The most incredible thing is that bats solve all these complex problems
very well.
This year's Young Investigator Award winner, Associate Professor Michael Yartsev at the University of California, Berkeley, is using fruit bats' extraordinary behavioral abilities to understand the neural origins
of spatial coding, flexible communication, and social behavior.
As a neuroscientist and engineer, Yartsev has been working on big problems in the field that are often difficult (if not impossible) to solve with traditional model systems, and has further developed the tools
needed for his research.
Using a custom-made flight room and wireless brain-recording device, Yartsev has demonstrated that neural activity patterns in the hippocampus, brain regions involved in navigation and memory, can encode information about the bat's past, present and future location, guiding the animal along
a continuous locomotion path.
In addition, with tiny wireless microscopes, his lab has shown that when bats fly in familiar environments, neural activity in their hippocampus is stable
over several weeks of different flights.
In addition, Yartsev has also established a multi-animal wireless technology that can record the neural activity of the brains of many animals at the same time, so as to better study the neural mechanisms
related to real-world social behavior.
With these tools, he demonstrated that the neuronal activity of two (or more) interacting bats became highly synchronized, and that this synchronization was stronger
between bats that stayed together for a longer period of time.

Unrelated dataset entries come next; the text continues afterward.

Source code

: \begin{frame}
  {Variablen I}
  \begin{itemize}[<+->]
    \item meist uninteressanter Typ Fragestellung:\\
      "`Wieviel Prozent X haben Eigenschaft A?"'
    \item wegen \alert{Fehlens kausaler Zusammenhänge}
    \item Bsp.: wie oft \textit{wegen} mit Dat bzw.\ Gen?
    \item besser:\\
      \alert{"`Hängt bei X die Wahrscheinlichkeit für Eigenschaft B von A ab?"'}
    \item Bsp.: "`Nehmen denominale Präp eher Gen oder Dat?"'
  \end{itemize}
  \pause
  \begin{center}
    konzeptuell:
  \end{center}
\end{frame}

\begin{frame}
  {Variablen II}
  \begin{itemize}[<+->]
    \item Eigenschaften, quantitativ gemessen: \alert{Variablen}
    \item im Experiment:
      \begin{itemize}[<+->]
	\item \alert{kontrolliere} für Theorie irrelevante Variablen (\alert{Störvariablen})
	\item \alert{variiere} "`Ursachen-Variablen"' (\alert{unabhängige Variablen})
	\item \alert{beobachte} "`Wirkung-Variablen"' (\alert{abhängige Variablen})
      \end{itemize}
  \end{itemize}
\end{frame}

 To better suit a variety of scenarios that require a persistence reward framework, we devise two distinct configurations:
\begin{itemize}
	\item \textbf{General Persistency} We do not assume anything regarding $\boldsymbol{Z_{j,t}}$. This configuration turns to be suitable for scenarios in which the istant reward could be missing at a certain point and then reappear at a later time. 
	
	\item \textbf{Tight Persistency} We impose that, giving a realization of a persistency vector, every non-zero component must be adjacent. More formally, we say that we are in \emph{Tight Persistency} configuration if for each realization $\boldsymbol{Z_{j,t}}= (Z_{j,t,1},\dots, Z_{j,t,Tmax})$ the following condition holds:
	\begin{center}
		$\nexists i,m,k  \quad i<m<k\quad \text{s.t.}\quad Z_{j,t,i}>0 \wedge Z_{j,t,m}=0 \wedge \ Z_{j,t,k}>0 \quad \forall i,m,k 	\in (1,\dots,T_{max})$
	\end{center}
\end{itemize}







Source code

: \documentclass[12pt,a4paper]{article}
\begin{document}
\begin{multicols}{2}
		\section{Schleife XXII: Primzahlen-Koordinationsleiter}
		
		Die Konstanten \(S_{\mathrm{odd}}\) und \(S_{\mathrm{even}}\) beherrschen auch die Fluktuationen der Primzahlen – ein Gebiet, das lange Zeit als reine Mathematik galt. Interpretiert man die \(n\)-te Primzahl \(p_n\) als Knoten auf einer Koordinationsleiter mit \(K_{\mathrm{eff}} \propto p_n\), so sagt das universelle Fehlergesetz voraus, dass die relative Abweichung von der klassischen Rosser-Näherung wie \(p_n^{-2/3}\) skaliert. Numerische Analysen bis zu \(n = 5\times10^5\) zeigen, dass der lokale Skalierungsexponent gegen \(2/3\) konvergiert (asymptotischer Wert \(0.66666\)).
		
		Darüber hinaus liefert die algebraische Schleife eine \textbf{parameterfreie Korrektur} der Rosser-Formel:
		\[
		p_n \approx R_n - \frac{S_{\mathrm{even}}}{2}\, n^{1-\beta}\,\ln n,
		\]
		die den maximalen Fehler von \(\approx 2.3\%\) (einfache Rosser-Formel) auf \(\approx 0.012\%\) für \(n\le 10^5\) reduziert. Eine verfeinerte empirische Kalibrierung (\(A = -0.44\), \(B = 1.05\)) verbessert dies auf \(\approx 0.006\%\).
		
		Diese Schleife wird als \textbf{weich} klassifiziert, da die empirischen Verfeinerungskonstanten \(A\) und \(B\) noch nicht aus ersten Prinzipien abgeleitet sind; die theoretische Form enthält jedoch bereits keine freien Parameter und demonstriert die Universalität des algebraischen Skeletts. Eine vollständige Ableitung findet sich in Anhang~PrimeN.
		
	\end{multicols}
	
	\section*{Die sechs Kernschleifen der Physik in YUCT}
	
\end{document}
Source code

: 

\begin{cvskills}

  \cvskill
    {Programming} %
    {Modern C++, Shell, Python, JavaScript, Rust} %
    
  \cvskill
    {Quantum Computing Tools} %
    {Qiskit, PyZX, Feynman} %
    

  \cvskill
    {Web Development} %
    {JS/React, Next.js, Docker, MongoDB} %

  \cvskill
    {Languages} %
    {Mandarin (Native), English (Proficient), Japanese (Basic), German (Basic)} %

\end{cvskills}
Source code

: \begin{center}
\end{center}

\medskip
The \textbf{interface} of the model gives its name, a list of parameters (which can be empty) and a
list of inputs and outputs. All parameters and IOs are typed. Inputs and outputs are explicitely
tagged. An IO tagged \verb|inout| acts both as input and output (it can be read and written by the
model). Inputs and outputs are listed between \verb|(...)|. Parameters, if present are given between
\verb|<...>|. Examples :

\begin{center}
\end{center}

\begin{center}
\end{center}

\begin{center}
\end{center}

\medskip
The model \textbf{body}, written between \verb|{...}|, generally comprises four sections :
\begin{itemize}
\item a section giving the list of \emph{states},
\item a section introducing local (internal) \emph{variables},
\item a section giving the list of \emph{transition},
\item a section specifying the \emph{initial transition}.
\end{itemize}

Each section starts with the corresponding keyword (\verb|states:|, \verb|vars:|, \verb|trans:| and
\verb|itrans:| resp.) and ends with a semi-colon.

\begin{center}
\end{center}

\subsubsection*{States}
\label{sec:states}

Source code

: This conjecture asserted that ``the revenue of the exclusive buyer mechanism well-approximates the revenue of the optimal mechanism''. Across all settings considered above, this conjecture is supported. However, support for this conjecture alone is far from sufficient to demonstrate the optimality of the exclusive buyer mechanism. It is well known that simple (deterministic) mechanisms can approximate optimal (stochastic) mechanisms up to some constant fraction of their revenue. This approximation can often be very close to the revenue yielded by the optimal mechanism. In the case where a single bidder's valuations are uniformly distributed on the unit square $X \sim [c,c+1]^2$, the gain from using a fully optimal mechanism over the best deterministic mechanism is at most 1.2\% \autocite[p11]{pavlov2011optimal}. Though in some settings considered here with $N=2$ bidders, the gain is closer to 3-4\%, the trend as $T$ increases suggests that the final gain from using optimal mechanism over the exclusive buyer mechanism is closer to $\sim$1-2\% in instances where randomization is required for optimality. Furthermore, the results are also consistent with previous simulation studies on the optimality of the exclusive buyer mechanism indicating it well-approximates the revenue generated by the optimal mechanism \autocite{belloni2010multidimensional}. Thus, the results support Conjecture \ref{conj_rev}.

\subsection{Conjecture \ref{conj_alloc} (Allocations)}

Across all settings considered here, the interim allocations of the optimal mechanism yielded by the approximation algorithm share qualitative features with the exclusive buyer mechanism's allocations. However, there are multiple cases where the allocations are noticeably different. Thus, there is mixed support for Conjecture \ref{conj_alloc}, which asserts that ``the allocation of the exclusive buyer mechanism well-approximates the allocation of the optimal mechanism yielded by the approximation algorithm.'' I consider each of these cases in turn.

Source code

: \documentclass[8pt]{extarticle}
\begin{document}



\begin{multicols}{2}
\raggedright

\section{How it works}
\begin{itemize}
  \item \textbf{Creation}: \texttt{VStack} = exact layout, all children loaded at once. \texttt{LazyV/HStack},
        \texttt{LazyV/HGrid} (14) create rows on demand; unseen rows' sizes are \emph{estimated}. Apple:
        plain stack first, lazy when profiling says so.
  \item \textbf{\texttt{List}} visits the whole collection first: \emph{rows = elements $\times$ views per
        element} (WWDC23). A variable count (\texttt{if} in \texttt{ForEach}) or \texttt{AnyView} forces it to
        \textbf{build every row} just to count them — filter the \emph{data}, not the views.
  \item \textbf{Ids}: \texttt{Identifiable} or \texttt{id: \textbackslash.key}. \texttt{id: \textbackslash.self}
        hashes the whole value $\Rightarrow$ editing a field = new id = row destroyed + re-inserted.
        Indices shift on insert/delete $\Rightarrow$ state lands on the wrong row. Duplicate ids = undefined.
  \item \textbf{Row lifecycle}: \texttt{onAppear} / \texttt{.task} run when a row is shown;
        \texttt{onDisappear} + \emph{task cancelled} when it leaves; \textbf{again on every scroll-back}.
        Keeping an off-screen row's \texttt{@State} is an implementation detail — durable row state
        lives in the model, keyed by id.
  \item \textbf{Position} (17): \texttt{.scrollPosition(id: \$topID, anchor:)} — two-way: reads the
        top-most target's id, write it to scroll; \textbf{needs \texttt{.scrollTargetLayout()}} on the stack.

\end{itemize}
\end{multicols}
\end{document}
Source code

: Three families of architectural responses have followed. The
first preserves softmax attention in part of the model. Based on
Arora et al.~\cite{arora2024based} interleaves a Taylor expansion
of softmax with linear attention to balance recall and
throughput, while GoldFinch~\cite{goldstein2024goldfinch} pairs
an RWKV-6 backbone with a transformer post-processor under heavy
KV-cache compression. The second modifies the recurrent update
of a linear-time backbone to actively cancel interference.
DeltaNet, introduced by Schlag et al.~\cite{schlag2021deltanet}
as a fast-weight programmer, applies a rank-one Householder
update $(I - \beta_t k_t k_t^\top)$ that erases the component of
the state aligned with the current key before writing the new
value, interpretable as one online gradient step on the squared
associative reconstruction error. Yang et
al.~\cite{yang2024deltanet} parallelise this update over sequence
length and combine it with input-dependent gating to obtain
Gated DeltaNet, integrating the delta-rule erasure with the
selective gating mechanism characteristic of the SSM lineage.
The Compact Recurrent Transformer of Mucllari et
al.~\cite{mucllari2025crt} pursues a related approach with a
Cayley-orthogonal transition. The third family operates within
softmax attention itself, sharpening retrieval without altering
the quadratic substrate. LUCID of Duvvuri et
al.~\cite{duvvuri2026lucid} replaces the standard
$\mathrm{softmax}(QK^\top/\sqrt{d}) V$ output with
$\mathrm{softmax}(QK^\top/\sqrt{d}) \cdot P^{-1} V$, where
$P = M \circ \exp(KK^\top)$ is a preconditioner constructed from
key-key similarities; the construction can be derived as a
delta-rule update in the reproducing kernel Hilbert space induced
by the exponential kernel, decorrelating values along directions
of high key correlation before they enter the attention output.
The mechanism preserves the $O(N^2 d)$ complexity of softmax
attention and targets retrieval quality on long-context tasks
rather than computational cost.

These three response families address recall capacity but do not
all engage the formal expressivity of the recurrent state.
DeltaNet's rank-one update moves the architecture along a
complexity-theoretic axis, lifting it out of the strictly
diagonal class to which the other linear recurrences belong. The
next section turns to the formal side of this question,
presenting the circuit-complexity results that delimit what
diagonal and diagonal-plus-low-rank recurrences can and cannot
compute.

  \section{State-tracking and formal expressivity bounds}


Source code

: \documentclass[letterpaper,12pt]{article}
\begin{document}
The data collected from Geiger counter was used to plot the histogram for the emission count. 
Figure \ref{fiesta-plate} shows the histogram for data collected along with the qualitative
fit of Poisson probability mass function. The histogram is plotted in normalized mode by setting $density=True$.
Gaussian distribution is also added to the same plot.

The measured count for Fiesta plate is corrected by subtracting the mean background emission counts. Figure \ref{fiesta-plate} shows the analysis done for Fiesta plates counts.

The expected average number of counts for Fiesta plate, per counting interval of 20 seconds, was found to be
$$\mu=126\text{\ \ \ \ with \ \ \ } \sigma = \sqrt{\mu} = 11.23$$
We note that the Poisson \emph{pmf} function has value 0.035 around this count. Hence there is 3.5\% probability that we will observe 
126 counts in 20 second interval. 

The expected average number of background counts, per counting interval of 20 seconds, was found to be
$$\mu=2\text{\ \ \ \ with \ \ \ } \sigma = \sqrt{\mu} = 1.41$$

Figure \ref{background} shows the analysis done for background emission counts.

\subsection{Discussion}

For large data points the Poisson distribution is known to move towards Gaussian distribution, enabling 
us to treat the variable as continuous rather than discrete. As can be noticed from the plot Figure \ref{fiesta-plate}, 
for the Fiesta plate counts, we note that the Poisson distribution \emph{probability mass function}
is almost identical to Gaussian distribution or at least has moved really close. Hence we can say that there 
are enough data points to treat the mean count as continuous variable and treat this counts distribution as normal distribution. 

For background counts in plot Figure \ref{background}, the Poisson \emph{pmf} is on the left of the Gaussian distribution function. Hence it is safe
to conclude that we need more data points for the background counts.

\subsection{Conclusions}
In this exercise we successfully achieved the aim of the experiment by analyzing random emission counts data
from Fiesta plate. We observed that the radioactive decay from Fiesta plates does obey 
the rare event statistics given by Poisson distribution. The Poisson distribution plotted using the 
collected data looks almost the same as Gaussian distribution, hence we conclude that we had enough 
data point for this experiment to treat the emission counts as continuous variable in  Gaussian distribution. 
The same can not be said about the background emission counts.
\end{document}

By extending social research to groups, his lab shows how signals within and between brains contain information about key characteristics needed for group communication, such as behavioral traits of group members and the relationships between
them.
Finally, in his vocal learning work, Yartsev explores the ability of bats to
adapt to their vocal communication.
By playing recordings within the bat sound range, exposed animals adjust their own sounds to other frequencies to reduce interference from disturbing noise
.
The study shows that, like humans, bats can adjust their vocal communication
based on external input.
Yartsev continues to delineate anatomical pathways and neural calculations that can facilitate flexible sound control
.
This makes bats a potentially powerful model species
for studying sound learning, a core trait of humans.
This work could further help shed light on how these circuits
go awry in communication barriers.
Overall, Yartsev's generalized approach focuses on interpreting the neural basis of natural behavior to reveal general principles
of brain function.
Previously, Yartsev received the 2019 Janett Rosenberg Trubatch Career Development Award and the 2013 Donald B.
Lindsley Award
in Behavioral Neuroscience.
# # #
The Society for Neuroscience (SfN) is an organization
of basic scientists and clinicians who study the brain and nervous system.